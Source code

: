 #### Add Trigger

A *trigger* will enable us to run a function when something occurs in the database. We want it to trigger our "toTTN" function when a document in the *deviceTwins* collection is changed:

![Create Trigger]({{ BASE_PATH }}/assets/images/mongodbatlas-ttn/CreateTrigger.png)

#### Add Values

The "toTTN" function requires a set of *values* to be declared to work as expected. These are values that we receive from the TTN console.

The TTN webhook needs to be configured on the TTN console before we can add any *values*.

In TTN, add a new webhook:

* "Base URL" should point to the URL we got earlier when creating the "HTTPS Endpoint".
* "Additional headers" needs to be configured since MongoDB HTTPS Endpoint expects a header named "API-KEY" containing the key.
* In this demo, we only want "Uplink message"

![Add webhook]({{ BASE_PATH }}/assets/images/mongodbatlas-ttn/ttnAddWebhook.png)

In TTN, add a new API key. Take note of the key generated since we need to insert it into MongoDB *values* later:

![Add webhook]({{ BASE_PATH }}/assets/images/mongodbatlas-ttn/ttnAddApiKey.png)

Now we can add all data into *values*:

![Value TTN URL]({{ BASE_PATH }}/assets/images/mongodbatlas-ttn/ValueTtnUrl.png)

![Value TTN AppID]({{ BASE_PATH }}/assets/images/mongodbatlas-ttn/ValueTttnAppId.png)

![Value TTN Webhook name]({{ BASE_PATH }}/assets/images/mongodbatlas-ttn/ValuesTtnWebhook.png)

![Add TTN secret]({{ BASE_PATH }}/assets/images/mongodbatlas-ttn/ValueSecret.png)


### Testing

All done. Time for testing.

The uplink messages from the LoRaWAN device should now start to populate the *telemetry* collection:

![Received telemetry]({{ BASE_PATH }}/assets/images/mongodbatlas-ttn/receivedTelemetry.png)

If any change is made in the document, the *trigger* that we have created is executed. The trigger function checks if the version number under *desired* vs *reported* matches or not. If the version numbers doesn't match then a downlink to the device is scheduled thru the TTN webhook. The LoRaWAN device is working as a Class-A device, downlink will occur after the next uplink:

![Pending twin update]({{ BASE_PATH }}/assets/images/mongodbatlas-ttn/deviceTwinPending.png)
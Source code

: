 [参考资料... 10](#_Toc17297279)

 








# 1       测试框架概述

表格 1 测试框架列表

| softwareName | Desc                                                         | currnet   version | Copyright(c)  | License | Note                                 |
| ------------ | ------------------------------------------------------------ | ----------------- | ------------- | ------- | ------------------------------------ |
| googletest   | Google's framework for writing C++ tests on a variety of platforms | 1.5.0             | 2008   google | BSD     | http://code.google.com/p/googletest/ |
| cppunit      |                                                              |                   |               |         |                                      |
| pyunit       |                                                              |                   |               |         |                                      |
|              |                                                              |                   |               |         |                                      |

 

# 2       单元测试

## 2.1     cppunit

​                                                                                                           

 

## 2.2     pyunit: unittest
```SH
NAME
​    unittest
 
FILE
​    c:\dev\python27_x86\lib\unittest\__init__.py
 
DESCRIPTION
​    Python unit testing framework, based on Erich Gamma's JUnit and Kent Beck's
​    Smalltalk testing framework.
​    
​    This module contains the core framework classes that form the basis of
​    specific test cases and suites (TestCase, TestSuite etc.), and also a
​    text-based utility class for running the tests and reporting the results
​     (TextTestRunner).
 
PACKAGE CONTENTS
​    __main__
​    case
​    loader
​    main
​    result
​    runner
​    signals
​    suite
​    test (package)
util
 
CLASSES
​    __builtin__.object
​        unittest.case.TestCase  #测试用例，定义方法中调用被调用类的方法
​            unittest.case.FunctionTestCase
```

········

What is required
Make an exact transcription of the entries above.

Exercise result
Source code

: #### Add Trigger

A *trigger* will enable us to run a function when something occurs in the database. We want it to trigger our "toTTN" function when a document in the *deviceTwins* collection is changed:

![Create Trigger]({{ BASE_PATH }}/assets/images/mongodbatlas-ttn/CreateTrigger.png)

#### Add Values

The "toTTN" function requires a set of *values* to be declared to work as expected. These are values that we receive from the TTN console.

The TTN webhook needs to be configured on the TTN console before we can add any *values*.

In TTN, add a new webhook:

* "Base URL" should point to the URL we got earlier when creating the "HTTPS Endpoint".
* "Additional headers" needs to be configured since MongoDB HTTPS Endpoint expects a header named "API-KEY" containing the key.
* In this demo, we only want "Uplink message"

![Add webhook]({{ BASE_PATH }}/assets/images/mongodbatlas-ttn/ttnAddWebhook.png)

In TTN, add a new API key. Take note of the key generated since we need to insert it into MongoDB *values* later:

![Add webhook]({{ BASE_PATH }}/assets/images/mongodbatlas-ttn/ttnAddApiKey.png)

Now we can add all data into *values*:

![Value TTN URL]({{ BASE_PATH }}/assets/images/mongodbatlas-ttn/ValueTtnUrl.png)

![Value TTN AppID]({{ BASE_PATH }}/assets/images/mongodbatlas-ttn/ValueTttnAppId.png)

![Value TTN Webhook name]({{ BASE_PATH }}/assets/images/mongodbatlas-ttn/ValuesTtnWebhook.png)

![Add TTN secret]({{ BASE_PATH }}/assets/images/mongodbatlas-ttn/ValueSecret.png)


### Testing

All done. Time for testing.

The uplink messages from the LoRaWAN device should now start to populate the *telemetry* collection:

![Received telemetry]({{ BASE_PATH }}/assets/images/mongodbatlas-ttn/receivedTelemetry.png)

If any change is made in the document, the *trigger* that we have created is executed. The trigger function checks if the version number under *desired* vs *reported* matches or not. If the version numbers doesn't match then a downlink to the device is scheduled thru the TTN webhook. The LoRaWAN device is working as a Class-A device, downlink will occur after the next uplink:

![Pending twin update]({{ BASE_PATH }}/assets/images/mongodbatlas-ttn/deviceTwinPending.png)
Source code

: [参考资料... 10](#_Toc17297279)

 








# 1       测试框架概述

表格 1 测试框架列表

| softwareName | Desc                                                         | currnet   version | Copyright(c)  | License | Note                                 |
| ------------ | ------------------------------------------------------------ | ----------------- | ------------- | ------- | ------------------------------------ |
| googletest   | Google's framework for writing C++ tests on a variety of platforms | 1.5.0             | 2008   google | BSD     | http://code.google.com/p/googletest/ |
| cppunit      |                                                              |                   |               |         |                                      |
| pyunit       |                                                              |                   |               |         |                                      |
|              |                                                              |                   |               |         |                                      |

 

# 2       单元测试

## 2.1     cppunit

​                                                                                                           

 

## 2.2     pyunit: unittest
```SH
NAME
​    unittest
 
FILE
​    c:\dev\python27_x86\lib\unittest\__init__.py
 
DESCRIPTION
​    Python unit testing framework, based on Erich Gamma's JUnit and Kent Beck's
​    Smalltalk testing framework.
​    
​    This module contains the core framework classes that form the basis of
​    specific test cases and suites (TestCase, TestSuite etc.), and also a
​    text-based utility class for running the tests and reporting the results
​     (TextTestRunner).
 
PACKAGE CONTENTS
​    __main__
​    case
​    loader
​    main
​    result
​    runner
​    signals
​    suite
​    test (package)
util
 
CLASSES
​    __builtin__.object
​        unittest.case.TestCase  #测试用例，定义方法中调用被调用类的方法
​            unittest.case.FunctionTestCase
```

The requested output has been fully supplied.